The two most important consequences of this decision derive from the fact that Biden is old and almost certainly senile.

This means that Harris stands a good chance of becoming President if Biden dies or his incapacity cannot be concealed, even with the best drug cocktails.

If that doesn’t happen, Kamala is odds on to be the next Presidential candidate of the Democratic party.

Kamala is ruthless and ambitious, a hard person willing to do whatever it takes to win. That might be acceptable, but her ruthlessness has been used mostly in favor of doing evil. (Here’s a rather long list.)

Particularly comic-book-villain-evil was fighting to keep someone she knew to be innocent in prison. You have to be particularly twisted to do that.

Of course, Wall Street is thrilled, they know they can’t lose. Trump/Pence win, great! Biden/Harris win, great!

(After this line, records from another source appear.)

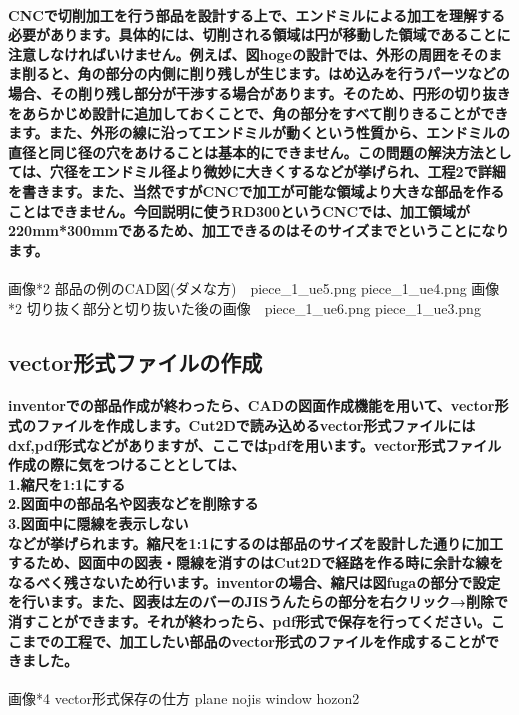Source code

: \documentclass[b5paper, 9pt, twocolumn, titlepage,openany]{jsbook}%
\begin{document}
\paragraph{CNCで切削加工を行う部品を設計する上で、エンドミルによる加工を理解する必要があります。具体的には、切削される領域は円が移動した領域であることに注意しなければいけません。例えば、図hogeの設計では、外形の周囲をそのまま削ると、角の部分の内側に削り残しが生じます。はめ込みを行うパーツなどの場合、その削り残し部分が干渉する場合があります。そのため、円形の切り抜きをあらかじめ設計に追加しておくことで、角の部分をすべて削りきることができます。また、外形の線に沿ってエンドミルが動くという性質から、エンドミルの直径と同じ径の穴をあけることは基本的にできません。この問題の解決方法としては、穴径をエンドミル径より微妙に大きくするなどが挙げられ、工程2で詳細を書きます。また、当然ですがCNCで加工が可能な領域より大きな部品を作ることはできません。今回説明に使うRD300というCNCでは、加工領域が220mm*300mmであるため、加工できるのはそのサイズまでということになります。}

画像*2 部品の例のCAD図(ダメな方)　piece_1_ue5.png piece_1_ue4.png
画像*2 切り抜く部分と切り抜いた後の画像　piece_1_ue6.png piece_1_ue3.png

\subsection{vector形式ファイルの作成}
\paragraph{inventorでの部品作成が終わったら、CADの図面作成機能を用いて、vector形式のファイルを作成します。Cut2Dで読み込めるvector形式ファイルにはdxf,pdf形式などがありますが、ここではpdfを用います。vector形式ファイル作成の際に気をつけることとしては、\\
1.縮尺を1:1にする\\
2.図面中の部品名や図表などを削除する\\
3.図面中に隠線を表示しない\\
などが挙げられます。縮尺を1:1にするのは部品のサイズを設計した通りに加工するため、図面中の図表・隠線を消すのはCut2Dで経路を作る時に余計な線をなるべく残さないため行います。inventorの場合、縮尺は図fugaの部分で設定を行います。また、図表は左のバーのJISうんたらの部分を右クリック→削除で消すことができます。それが終わったら、pdf形式で保存を行ってください。ここまでの工程で、加工したい部品のvector形式のファイルを作成することができました。}

画像*4 vector形式保存の仕方 plane nojis window hozon2
\end{document}
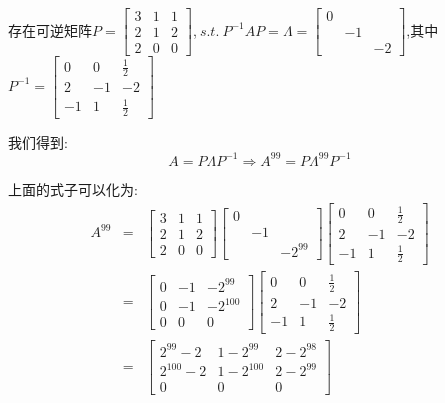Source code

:\begin{solution}
	存在可逆矩阵$P=\left[ \begin{matrix}
		3&1&1\\2&1&2\\2&0&0
	\end{matrix}\right]$,$\ s.t. \ P^{-1}AP=\varLambda=\left[ \begin{matrix}
		0& & \\ &-1& \\ & &-2
	\end{matrix}\right]$,其中$P^{-1}=\left[ \begin{matrix}
		0&0&\frac{1}{2}\\2&-1&-2\\-1&1&\frac{1}{2}
	\end{matrix}\right]$
	
	我们得到: $$A=P\varLambda P^{-1}\Rightarrow A^{99}=P\varLambda^{99}P^{-1}$$
	
	上面的式子可以化为: 
	\begin{eqnarray*}
		A^{99}&=&\left[ \begin{matrix}
			3&1&1\\2&1&2\\2&0&0
		\end{matrix}\right]\left[ \begin{matrix}
			0& & \\ &-1& \\ & &-2^{99}
		\end{matrix}\right]\left[ \begin{matrix}
			0&0&\frac{1}{2}\\2&-1&-2\\-1&1&\frac{1}{2}
		\end{matrix}\right]\\
		&=&\left[ \begin{matrix}
			0&-1&-2^{99}\\0&-1&-2^{100}\\0&0&0
		\end{matrix}\right]\left[ \begin{matrix}
			0&0&\frac{1}{2}\\2&-1&-2\\-1&1&\frac{1}{2}
		\end{matrix}\right]\\
		&=&\left[ \begin{matrix}
			2^{99}-2&1-2^{99}&2-2^{98}\\2^{100}-2&1-2^{100}&2-2^{99}\\0&0&0
		\end{matrix}\right]
	\end{eqnarray*}
\end{solution}

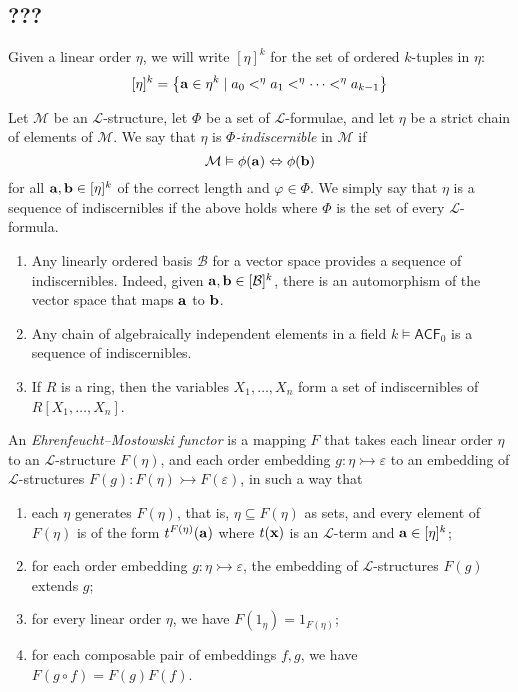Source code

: \subsection{???}
Given a linear order \( \eta \), we will write \( [\eta]^k \) for the set of ordered \( k \)-tuples in \( \eta \):
\[ [\eta]^k = \qty{\vb a \in \eta^k \mid a_0 <^\eta a_1 <^\eta \dots <^\eta a_{k-1}} \]
\begin{definition}
	Let \( \mathcal M \) be an \( \mathcal L \)-structure, let \( \Phi \) be a set of \( \mathcal L \)-formulae, and let \( \eta \) be a strict chain of elements of \( \mathcal M \).
	We say that \( \eta \) is \emph{\( \Phi \)-indiscernible} in \( \mathcal M \) if
	\[ \mathcal M \vDash \phi(\vb a) \Leftrightarrow \phi(\vb b) \]
	for all \( \vb a, \vb b \in [\eta]^k \) of the correct length and \( \varphi \in \Phi \).
	We simply say that \( \eta \) is a sequence of indiscernibles if the above holds where \( \Phi \) is the set of every \( \mathcal L \)-formula.
\end{definition}
\begin{example}
	\begin{enumerate}
		\item Any linearly ordered basis \( \mathcal B \) for a vector space provides a sequence of indiscernibles.
			Indeed, given \( \vb a, \vb b \in [\mathcal B]^k \), there is an automorphism of the vector space that maps \( \vb a \) to \( \vb b \).
		\item Any chain of algebraically independent elements in a field \( k \vDash \mathsf{ACF}_0 \) is a sequence of indiscernibles.
		\item If \( R \) is a ring, then the variables \( X_1, \dots, X_n \) form a set of indiscernibles of \( R[X_1, \dots, X_n] \).
	\end{enumerate}
\end{example}
\begin{definition}
	An \emph{Ehrenfeucht--Mostowski functor} is a mapping \( F \) that takes each linear order \( \eta \) to an \( \mathcal L \)-structure \( F(\eta) \), and each order embedding \( g : \eta \rightarrowtail \varepsilon \) to an embedding of \( \mathcal L \)-structures \( F(g) : F(\eta) \rightarrowtail F(\varepsilon) \), in such a way that
	\begin{enumerate}
		\item each \( \eta \) generates \( F(\eta) \), that is, \( \eta \subseteq F(\eta) \) as sets, and every element of \( F(\eta) \) is of the form \( t^{F(\eta)}(\vb a) \) where \( t(\vb x) \) is an \( \mathcal L \)-term and \( \vb a \in [\eta]^k \);
		\item for each order embedding \( g : \eta \rightarrowtail \varepsilon \), the embedding of \( \mathcal L \)-structures \( F(g) \) extends \( g \);
		\item for every linear order \( \eta \), we have \( F(1_\eta) = 1_{F(\eta)} \);
		\item for each composable pair of embeddings \( f, g \), we have \( F(g\circ f) = F(g)F(f) \).
	\end{enumerate}
\end{definition}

If either President dies, the person who replaces them will take great care of rich people whose money comes from parasitical rentierism and direct financial subsidies from the Federal Reserve.

Biden/Harris will be worse in foreign affairs than Trump has been (despite the screams). Domestically, they’ll be somewhat better, but will keep the shovels feeding trillions to the rich going. American decline will continue. In four to twelve years, odds are Donald Trump’s true successor, the competent authoritarian “populist” will win, and that’ll be all she wrote.

The US has been offered many off-ramps (the most recent being Sanders, twice) and refused them all. Decline will continue until it is irreversible (it may already be), or until Americans accept that right-wingers aren’t going to produce good results, whatever their party, gender, skin color, or sexual orientation.